WORK TO BE COMPLETED |
When a line in the entries contains the word "DestinationObjectIfMatchEtag", copy that line in full.

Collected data

□ □ □ □ □

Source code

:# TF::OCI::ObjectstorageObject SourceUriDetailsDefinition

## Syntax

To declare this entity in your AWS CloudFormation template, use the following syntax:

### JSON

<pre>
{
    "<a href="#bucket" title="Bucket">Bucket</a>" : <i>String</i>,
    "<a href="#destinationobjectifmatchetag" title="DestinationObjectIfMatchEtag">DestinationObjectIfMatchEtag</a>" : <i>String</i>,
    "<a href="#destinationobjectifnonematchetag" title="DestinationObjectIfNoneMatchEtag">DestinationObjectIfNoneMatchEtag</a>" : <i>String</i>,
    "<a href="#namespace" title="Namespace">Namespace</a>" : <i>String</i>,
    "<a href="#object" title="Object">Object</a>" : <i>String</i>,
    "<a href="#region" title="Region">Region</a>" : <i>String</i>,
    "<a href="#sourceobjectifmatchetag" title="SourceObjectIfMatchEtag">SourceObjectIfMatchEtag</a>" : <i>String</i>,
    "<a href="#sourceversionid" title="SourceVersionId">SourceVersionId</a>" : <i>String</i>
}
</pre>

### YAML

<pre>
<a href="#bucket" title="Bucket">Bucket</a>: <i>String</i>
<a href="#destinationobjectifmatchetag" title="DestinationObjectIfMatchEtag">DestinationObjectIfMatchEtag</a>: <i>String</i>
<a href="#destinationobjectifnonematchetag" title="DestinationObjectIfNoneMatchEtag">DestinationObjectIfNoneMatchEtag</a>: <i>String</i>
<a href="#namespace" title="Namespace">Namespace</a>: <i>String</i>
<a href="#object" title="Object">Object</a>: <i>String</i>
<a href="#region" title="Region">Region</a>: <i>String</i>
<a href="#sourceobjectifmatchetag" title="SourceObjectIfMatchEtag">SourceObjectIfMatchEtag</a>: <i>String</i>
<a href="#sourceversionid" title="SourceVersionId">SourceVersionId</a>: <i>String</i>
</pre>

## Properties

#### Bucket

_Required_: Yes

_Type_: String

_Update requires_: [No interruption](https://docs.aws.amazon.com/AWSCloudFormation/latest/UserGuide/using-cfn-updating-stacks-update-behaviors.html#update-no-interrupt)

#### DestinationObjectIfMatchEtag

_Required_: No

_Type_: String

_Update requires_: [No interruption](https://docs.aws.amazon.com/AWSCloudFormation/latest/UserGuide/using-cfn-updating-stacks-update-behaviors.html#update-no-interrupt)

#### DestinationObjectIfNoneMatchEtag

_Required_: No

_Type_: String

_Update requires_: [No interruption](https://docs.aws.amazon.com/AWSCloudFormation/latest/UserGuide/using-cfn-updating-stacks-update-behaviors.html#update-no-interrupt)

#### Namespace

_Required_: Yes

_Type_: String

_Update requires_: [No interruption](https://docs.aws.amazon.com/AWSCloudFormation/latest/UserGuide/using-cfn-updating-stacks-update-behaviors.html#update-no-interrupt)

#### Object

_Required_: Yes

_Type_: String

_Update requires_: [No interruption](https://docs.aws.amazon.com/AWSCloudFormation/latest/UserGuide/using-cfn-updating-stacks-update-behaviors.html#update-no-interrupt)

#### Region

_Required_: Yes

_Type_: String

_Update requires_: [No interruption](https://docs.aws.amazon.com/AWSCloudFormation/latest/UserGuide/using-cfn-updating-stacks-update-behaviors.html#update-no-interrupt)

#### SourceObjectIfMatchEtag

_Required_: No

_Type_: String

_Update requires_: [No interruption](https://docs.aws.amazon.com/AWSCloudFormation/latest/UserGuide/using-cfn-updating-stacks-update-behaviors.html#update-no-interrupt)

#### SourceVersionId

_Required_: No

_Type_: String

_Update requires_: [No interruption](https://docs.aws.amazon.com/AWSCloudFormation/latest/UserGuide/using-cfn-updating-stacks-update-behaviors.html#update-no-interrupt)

□ □ □ □ □

TASK ANSWER |
    "<a href="#destinationobjectifmatchetag" title="DestinationObjectIfMatchEtag">DestinationObjectIfMatchEtag</a>" : <i>String</i>,
<a href="#destinationobjectifmatchetag" title="DestinationObjectIfMatchEtag">DestinationObjectIfMatchEtag</a>: <i>String</i>
#### DestinationObjectIfMatchEtag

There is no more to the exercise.